Corey Perry, Ryan Getzlaf

The NHL’s best bargain contracts: Pacific Division

The hockey world tends to focus on the most regrettable contracts rather than the best ones because let’s face it: it’s more enjoyable to make fun of Brian Campbell‘s deal than to linger on Dustin Brown‘s bargain contract. That being said, clever GMs deserve credit for either finding the right timing to sign a player, judging their value better than most or simply fostering a climate in which a player will take a pay cut. This series of posts will take a look at every team to see which (if any) players deserve to be called bargains.
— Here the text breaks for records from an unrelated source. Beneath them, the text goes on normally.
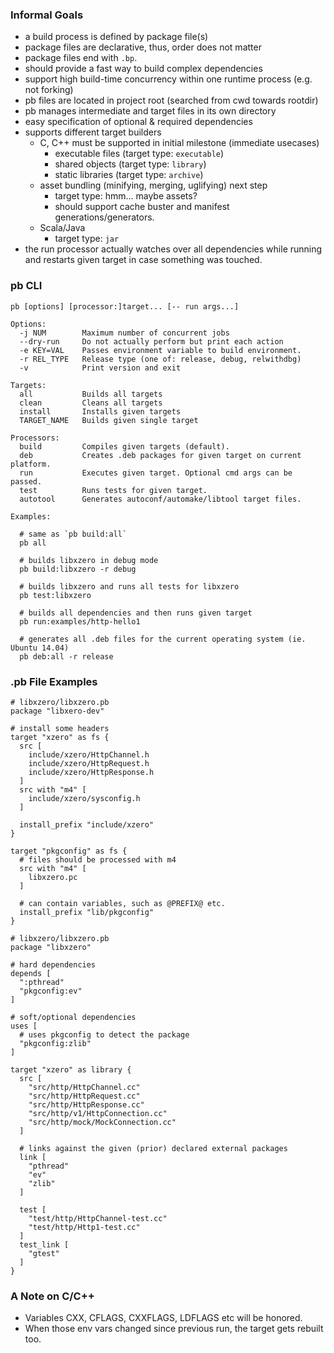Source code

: ### Informal Goals

* a build process is defined by package file(s)
* package files are declarative, thus, order does not matter
* package files end with `.bp`.
* should provide a fast way to build complex dependencies
* support high build-time concurrency within one runtime process (e.g. not forking)
* pb files are located in project root (searched from cwd towards rootdir)
* pb manages intermediate and target files in its own directory
* easy specification of optional & required dependencies
* supports different target builders
  * C, C++ must be supported in initial milestone (immediate usecases)
    * executable files (target type: `executable`)
    * shared objects (target type: `library`)
    * static libraries (target type: `archive`)
  * asset bundling (minifying, merging, uglifying) next step
    * target type: hmm... maybe assets?
    * should support cache buster and manifest generations/generators.
  * Scala/Java
    * target type: `jar`
* the run processor actually watches over all dependencies while running
  and restarts given target in case something was touched.

### pb CLI

```
pb [options] [processor:]target... [-- run args...]

Options:
  -j NUM        Maximum number of concurrent jobs
  --dry-run     Do not actually perform but print each action
  -e KEY=VAL    Passes environment variable to build environment.
  -r REL_TYPE   Release type (one of: release, debug, relwithdbg)
  -v            Print version and exit

Targets:
  all           Builds all targets
  clean         Cleans all targets
  install       Installs given targets
  TARGET_NAME   Builds given single target

Processors:
  build         Compiles given targets (default).
  deb           Creates .deb packages for given target on current platform.
  run           Executes given target. Optional cmd args can be passed.
  test          Runs tests for given target.
  autotool      Generates autoconf/automake/libtool target files.

Examples:

  # same as `pb build:all`
  pb all

  # builds libxzero in debug mode
  pb build:libxzero -r debug

  # builds libxzero and runs all tests for libxzero
  pb test:libxzero

  # builds all dependencies and then runs given target
  pb run:examples/http-hello1

  # generates all .deb files for the current operating system (ie. Ubuntu 14.04)
  pb deb:all -r release
```

### .pb File Examples

```
# libxzero/libxzero.pb
package "libxero-dev"

# install some headers
target "xzero" as fs {
  src [
    include/xzero/HttpChannel.h
    include/xzero/HttpRequest.h
    include/xzero/HttpResponse.h
  ]
  src with "m4" [
    include/xzero/sysconfig.h
  ]

  install_prefix "include/xzero"
}

target "pkgconfig" as fs {
  # files should be processed with m4
  src with "m4" [
    libxzero.pc
  ]

  # can contain variables, such as @PREFIX@ etc.
  install_prefix "lib/pkgconfig"
}
```

```
# libxzero/libxzero.pb
package "libxzero"

# hard dependencies
depends [
  ":pthread"
  "pkgconfig:ev"
]

# soft/optional dependencies
uses [
  # uses pkgconfig to detect the package
  "pkgconfig:zlib"
]

target "xzero" as library {
  src [
    "src/http/HttpChannel.cc"
    "src/http/HttpRequest.cc"
    "src/http/HttpResponse.cc"
    "src/http/v1/HttpConnection.cc"
    "src/http/mock/MockConnection.cc"
  ]

  # links against the given (prior) declared external packages
  link [
    "pthread"
    "ev"
    "zlib"
  ]

  test [
    "test/http/HttpChannel-test.cc"
    "test/http/Http1-test.cc"
  ]
  test_link [
    "gtest"
  ]
}

```

### A Note on C/C++

* Variables CXX, CFLAGS, CXXFLAGS, LDFLAGS etc will be honored.
* When those env vars changed since previous run, the target gets rebuilt too.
Notes: entry-level deals don’t count because they have built-in maximum levels. “Loophole” contracts will be considered, but they won’t receive as much consideration because of their inherent salary cap dishonesty. Bought out players will be considered for their current cap hits. I also think $6 million is a reasonable – if arbitrary – cutoff point for a true bargain player.

Anaheim Ducks – Every dollar counts with this cost-conscious team.

Corey Perry and Ryan Getzlaf ($5.325 million each) – The two power forwards have been intrinsically linked ever since they came up through the Ducks system together. Getzlaf had the upper hand for quite some time – and it’s possible he still might be better in the long view – but Perry is the one with the Hart Trophy on his resume. Either way, they consist of 2/3 of the scariest line in the NHL.

Bobby Ryan ($5.1M) – Ryan completes that trio at a slightly lower price. The American born power forward’s career trajectory keeps pointing upward as he scored a career-high 71 points last season.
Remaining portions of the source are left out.